Another Institutional Repository project in which the UW is a partner is DSpace, an open software platform that facilitates the preservation and distribution of digital works. Developed at MIT, its ultimate goal is to create a federation of systems that makes available the collective resources of the country’s foremost research institutions.

Given this background, the timing seemed right to gather a group of faculty to find out what UW scholars’ digital needs and desires are. With a grant from the Andrew W. Mellon Foundation, 65 scholars met in March to share their ideas. Some of this information is available at http://www.lib.washington.edu/digitalscholar/.

What emerged from the discussions were two possible models for the UW to pursue. One, which University Libraries Director Betsy Wilson refers to as the “typical” approach, would be the creation of a Center for Digital Scholarship, which could be housed in the libraries and would facilitate communications and planning among those engaged in digital scholarship.

A far more ambitious proposal, designed to position the UW as a leader in the field, calls for the creation of an Institute for Digital Scholarship. This would encompass all of the center’s activities, but it also would create a home for research and teaching. It would become a degree-granting unit with its own dean.

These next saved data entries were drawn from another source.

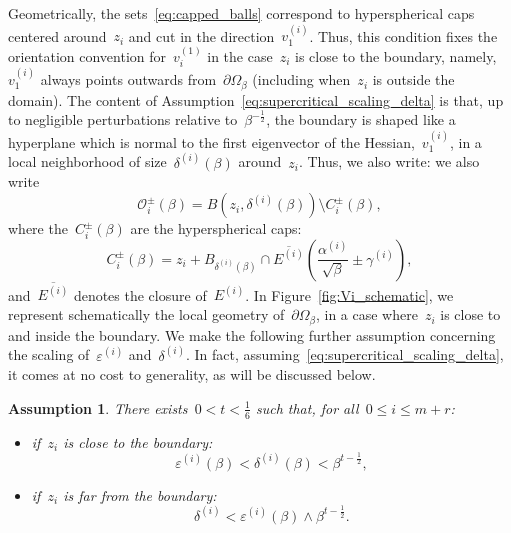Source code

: \documentclass[10pt]{article}
\newcommand{\1}{\mathbbm 1}
\newcommand{\epsBoundary}[1]{\varepsilon^{(#1)}} %
\newcommand{\deltaRadius}[1]{\delta^{(#1)}} %
\newcommand{\epsLimit}[1]{\alpha^{(#1)}} %
\newcommand{\localNeighborhood}[2][]{\mathcal{O}_{#2}^{#1}} %
\newcommand{\localCap}[2][]{C_{#2}^{#1}}
\newcommand{\gammaPerturbation}[1]{\gamma^{(#1)}}
\newcommand{\hessEigvec}[2]{v^{(#1)}_{#2}} %
\newcommand{\halfSpace}[1]{E^{(#1)}}
\newcommand{\scalingExp}{t}
\newtheorem{hypothesis}{Assumption}
\begin{document}
    Geometrically, the sets~\eqref{eq:capped_balls} correspond to hyperspherical caps centered around~$z_i$ and cut in the direction~$\hessEigvec{i}{1}$. Thus, this condition fixes the orientation convention for~$\hessEigvec{1}{i}$ in the case~$z_i$ is close to the boundary, namely,~$\hessEigvec{i}{1}$ always points outwards from~$\partial\Omega_\beta$ (including when~$z_i$ is outside the domain).
    The content of Assumption~\eqref{eq:supercritical_scaling_delta} is that, up to negligible perturbations relative to~$\beta^{-\frac12}$, the boundary is shaped like a hyperplane which is normal to the first eigenvector of the Hessian,~$\hessEigvec{i}{1}$, in a local neighborhood of size~$\deltaRadius{i}(\beta)$ around~$z_i$.
    Thus, we also write:
    we also write
    \begin{equation}
        \localNeighborhood[\pm]{i}(\beta) = B(z_i,\deltaRadius{i}(\beta)) \setminus \localCap[\pm]{i}(\beta),
    \end{equation}
    where the~$\localCap[\pm]{i}(\beta)$ are the hyperspherical caps:
    \begin{equation}
        \label{eq:def_ball_cap}
        \localCap[\pm]{i}(\beta) = z_i + B_{\deltaRadius{i}(\beta)}\cap \overline{\halfSpace{i}}\left(\frac{\epsLimit{i}}{\sqrt\beta}\pm\gammaPerturbation{i}\right),
    \end{equation}
    and~$\overline{\halfSpace{i}}$ denotes the closure of~$\halfSpace{i}$.
    In Figure~\ref{fig:Vi_schematic}, we represent schematically the local geometry of~$\partial\Omega_\beta$, in a case where~$z_i$ is close to and inside the boundary.
    We make the following further assumption concerning the scaling of~$\epsBoundary{i}$ and~$\deltaRadius{i}$. In fact, assuming~\eqref{eq:supercritical_scaling_delta}, it comes at no cost to generality, as will be discussed below.
    \begin{hypothesis}
        There exists~$0<\scalingExp<\frac16$ such that, for all~$0\leq i\leq m+r$:
        
        \begin{itemize}
            \item{if~$z_i$ is close to the boundary:
        \begin{equation}
            \tag{\bf H2}
            \label{eq:deltai_polybound_close}
            \epsBoundary{i}(\beta)<\deltaRadius{i}(\beta) < \beta^{\scalingExp-\frac12},
        \end{equation}}
        
        \item{if~$z_i$ is far from the boundary:
                \begin{equation}
            \tag{\bf H2'}
            \label{eq:deltai_polybound_far}
            \deltaRadius{i}<\epsBoundary{i}(\beta)\land\beta^{\scalingExp-\frac12}.
        \end{equation}}
        \end{itemize}
    \end{hypothesis}
\end{document}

While no conclusion has been reached about the UW’s digital future, both ideas will serve to stimulate further thought and discussion. Some of these notions will be pursued through a series of seminars for Libraries staff called Digital Dialogues, of which the discussion by Ogburn and Wilson was the first. These will be complemented by a Digital Scholarship Series, bringing distinguished scholars to campus to share new tools and ideas.